1. Why are the United States and Iran at odds?
Iran was a close ally of the United States during most of the reign of Shah Mohammad Reza Pahlavi. But Pahlavi was overthrown by the 1979 Iranian revolution and replaced with a Shiite-led Islamic Republic. That November Iranian militants and took about 70 Americans hostage at the US Embassy in Tehran. The hostages were held for 444 days. Iran’s relationship with the United States rapidly deteriorated and has remained strained since.
Some point to US meddling in the Middle East and alliance with Israel and rival Sunni powers as justification for Iranian suspicions, while others argue that Iran itself is an expansionist power, eager to push the influence of the Shiite branch of Islam across the Middle East. Washington and its allies in the Middle East also suspect that Iran is seeking to develop a nuclear weapons program.
2. Why are both the United States and Iran interested in Iraq?
Iraq is Iran’s neighbor. The two nations share a 900-mile-long border. Roughly 70 percent of its population is Shiite, with most of the remaining population Sunni (in Iran, more than 90 percent of the population is Shiite), though Iran has almost four times the territory as Iraq.
In the modern era, the two countries have had a tense relationship: Iraqi dictator Saddam Hussein invaded Iran in 1980, prompting an eight-year-long war that left hundreds of thousands dead. However, after Saddam’s Sunni-dominated government was toppled by the US-led invasion of Iraq in 2003, Iraq came to be dominated by Shiite political groups, some of whom were allied with Iran.
The invasion of Iraq in 2003 ousted Saddam, but US troops remained in the country to combat a violent insurgency.

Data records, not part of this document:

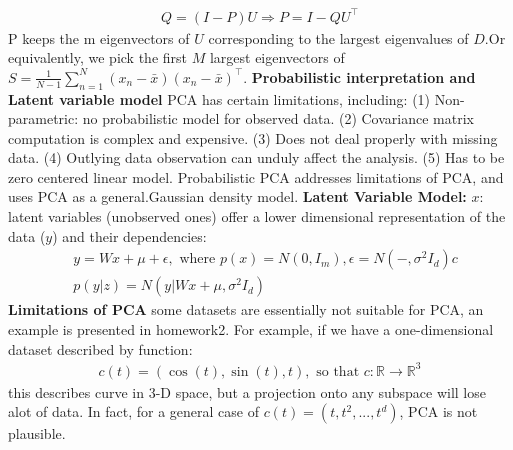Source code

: \documentclass[11pt]{article}
\theoremstyle{plain}
\theoremstyle{definition}
\begin{document}
\begin{align*}
Q = (I-P)U \Longrightarrow P = I - QU^\top
\end{align*}
P keeps the m eigenvectors of $U$ corresponding to the largest eigenvalues of $D$.Or equivalently, we pick the first $M$ largest eigenvectors of $S = \frac{1}{N-1} \sum\limits_{n=1}^{N}(x_n - \bar{x})(x_n-\bar{x})^\top$.\newline 
\vspace{10mm}
\textbf{Probabilistic interpretation and Latent variable model}\newline 
\vspace{5mm}
PCA has certain limitations, including: \newline 
(1) Non-parametric: no probabilistic model for observed data.  \newline 
(2) Covariance matrix computation is complex and expensive. \newline 
(3) Does not deal properly with missing data. \newline 
(4) Outlying data observation can unduly affect the analysis.\newline 
(5) Has to be zero centered linear model.\newline 
\vspace{5mm} 
Probabilistic PCA addresses limitations of PCA, and uses PCA as a general.\newline  Gaussian density model. \newline 
\vspace{10mm}
\textbf{Latent Variable Model: } $x$: latent variables (unobserved ones) offer a lower dimensional representation of the data ($y$) and their dependencies: 
\begin{align*}
&y = Wx + \mu + \epsilon, \text{ where } p(x) = N(0, I_m), \epsilon = N(-, \sigma^2 I_d)c\\
&p(y|z) = N(y | Wx + \mu, \sigma^2 I_d)  
\end{align*} \newline 
\vspace{10mm}
\textbf{Limitations of PCA}\newline 
some datasets are essentially not suitable for PCA, an example is presented in homework2. For example, if we have a one-dimensional dataset described by function: \begin{align*}
c(t) = (\cos(t), \sin(t), t), \text{  so that  } c:\mathbb{R} \rightarrow \mathbb{R}^3
\end{align*}
this describes curve in 3-D space, but a projection onto any subspace will lose alot of data. In fact, for a general case of $c(t) = (t, t^2, ..., t^d)$, PCA is not plausible. \newline 
\end{document}
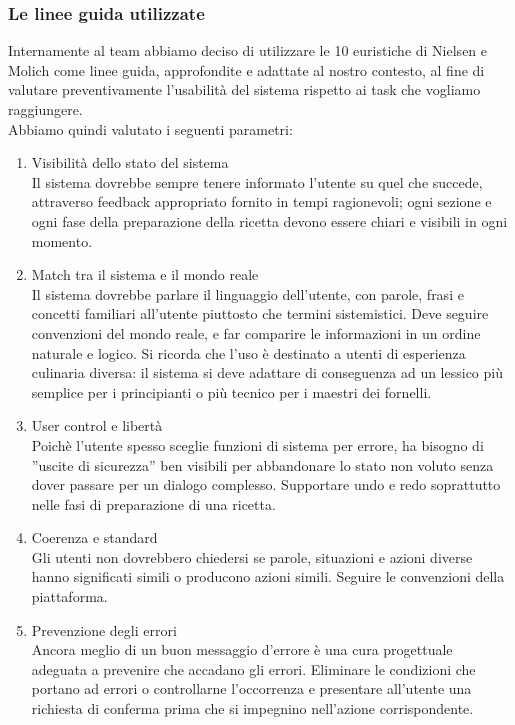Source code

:\subsubsection{Le linee guida utilizzate}
Internamente al team abbiamo deciso di utilizzare le 10 euristiche di Nielsen e Molich come linee guida, approfondite e adattate al nostro contesto, al fine di valutare preventivamente l’usabilità del sistema rispetto ai task che vogliamo raggiungere.\\
Abbiamo quindi valutato i seguenti parametri:
\begin{enumerate}

\item Visibilità dello stato del sistema\\
Il sistema dovrebbe sempre tenere informato l’utente su quel che succede,
attraverso feedback appropriato fornito in tempi ragionevoli; ogni sezione e ogni fase della preparazione della ricetta devono essere chiari e visibili in ogni momento.

\item Match tra il sistema e il mondo reale\\
Il sistema dovrebbe parlare il linguaggio dell’utente, con parole, frasi e
concetti familiari all’utente piuttosto che termini sistemistici. Deve seguire
convenzioni del mondo reale, e far comparire le informazioni in un ordine
naturale e logico. Si ricorda che l'uso è destinato a utenti di esperienza culinaria diversa: il sistema si deve adattare di conseguenza ad un lessico più semplice per i principianti o più tecnico per i maestri dei fornelli. \\

\item User control e libertà\\
Poichè l’utente spesso sceglie funzioni di sistema per errore, ha bisogno
di ”uscite di sicurezza” ben visibili per abbandonare lo stato non voluto
senza dover passare per un dialogo complesso. Supportare undo e redo soprattutto nelle fasi di preparazione di una ricetta.\\

\item Coerenza e standard\\
Gli utenti non dovrebbero chiedersi se parole, situazioni e azioni diverse
hanno significati simili o producono azioni simili. Seguire le convenzioni
della piattaforma.\\

\item Prevenzione degli errori\\
Ancora meglio di un buon messaggio d’errore è una cura progettuale adeguata a prevenire che accadano gli errori. Eliminare le condizioni che portano ad errori o controllarne l’occorrenza e presentare all’utente una richiesta di conferma prima che si impegnino nell’azione corrispondente.\\


\end{enumerate}
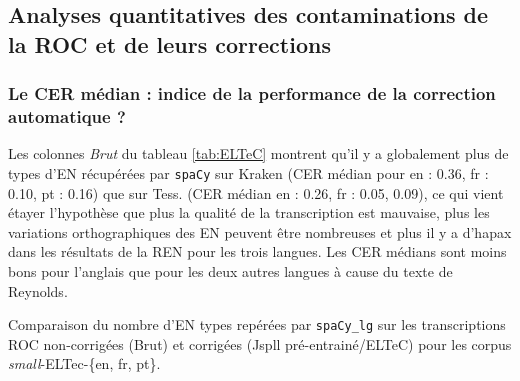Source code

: 
%    

%    


\subsection{Analyses quantitatives des contaminations de la ROC et de leurs corrections}
\label{subsec:quantitative_COR-OCR-IMPACT-NER}
\subsubsection{Le CER médian : indice de la performance de la correction automatique ?}
\label{subsubsec:seuil}
Les colonnes \textit{Brut} du tableau \ref{tab:ELTeC} montrent qu'il y a globalement plus de types d'EN récupérées par \texttt{spaCy} sur Kraken (CER médian pour en : 0.36, fr : 0.10, pt : 0.16) que sur Tess. (CER médian en : 0.26, fr : 0.05, 0.09), ce qui vient étayer l'hypothèse que plus la qualité de la transcription est mauvaise, plus les variations orthographiques des EN peuvent être nombreuses et plus il y a d'hapax dans les résultats de la REN pour les trois langues. Les CER médians sont moins bons pour l'anglais que pour les deux autres langues à cause du texte de Reynolds.
\begin{table}[h!]
    \centering
    \scriptsize
    
    \caption{Comparaison du nombre d'EN types repérées par \texttt{spaCy\_lg} sur les transcriptions ROC non-corrigées (Brut) et corrigées (Jspll pré-entrainé/ELTeC) pour les corpus \textit{small}-ELTec-\{en, fr, pt\}.}
    \label{tab:ELTeC}
\end{table}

3. What effect did the rise of the Islamic State in Syria and Iraq have on the US-Iran relationship?
The Islamic State has its origins in Iraq, but it came to prominence in the chaos in the war in neighboring Syria that began in 2013 and is still ongoing. At its peak in late 2014, the self-proclaimed caliphate controlled an area the size of Britain and used it as a base to call for attacks on both US and Iranian interests.
Iran and the United States were backing opposing sides in the Syrian war. Tehran viewed Syrian President Bashar al-Assad as a key ally in the region, whereas the United States and other Western powers had backed rebels who opposed his government. But for both, the Islamic State presented a more pressing problem.
With US airstrikes, and the intervention of forces loyal to Iran and the Russian military, the Islamic State ceded the last of its territory earlier this year. However, the end of that fight raised the possibility of new conflict between Iran and the United States.
The tension between the United States and Iran was especially noteworthy in Iraq, where about 5,000 US troops are deployed ostensibly to aid the Iraqi fight against the Islamic State.
4. What relationship does Iran have with groups in Iraq and Syria?
Iran has long been accused of running a network of proxies across the Middle East, using Shiite militias and political parties to undermine rival governments. In Iraq, there are a variety of Shiite militias. They do not have identical interests, but they have had increasing political clout since the battle against the Islamic State, gaining almost a third of seats of Iraq’s parliament in 2018 elections.
Over the past year, rocket attacks on bases used by US troops in Iraq have led to increasing tension. After the strikes against Kataib Hezbollah Sunday, a senior US State Department official had briefed reporters that the blame lay not just with Iran, but also with Iraq. ‘‘It is their responsibility to protect us, and they have not taken appropriate steps to do so,’’ the official said.
5. How has President Trump changed the relationship with Iran and Iraq?
Trump viewed the Obama-era nuclear deal with Iran with suspicion and argued that the previous administration had not done enough to curtail Iranian influence across the region.
The president pulled the United States out of the deal in May 2018 and reimposed sanctions on Iran.
Tensions between the United States and Iraq have escalated. In early 2019, Iraq’s President Barham Salih said his country would reject Trump’s idea that the United States could keep American troops in Iraq to ‘‘watch’’ Iran.
Iraqis argued the airstrikes were an affront to their nation’s sovereignty and broke the status of forces agreement that allows US troops in Iraq.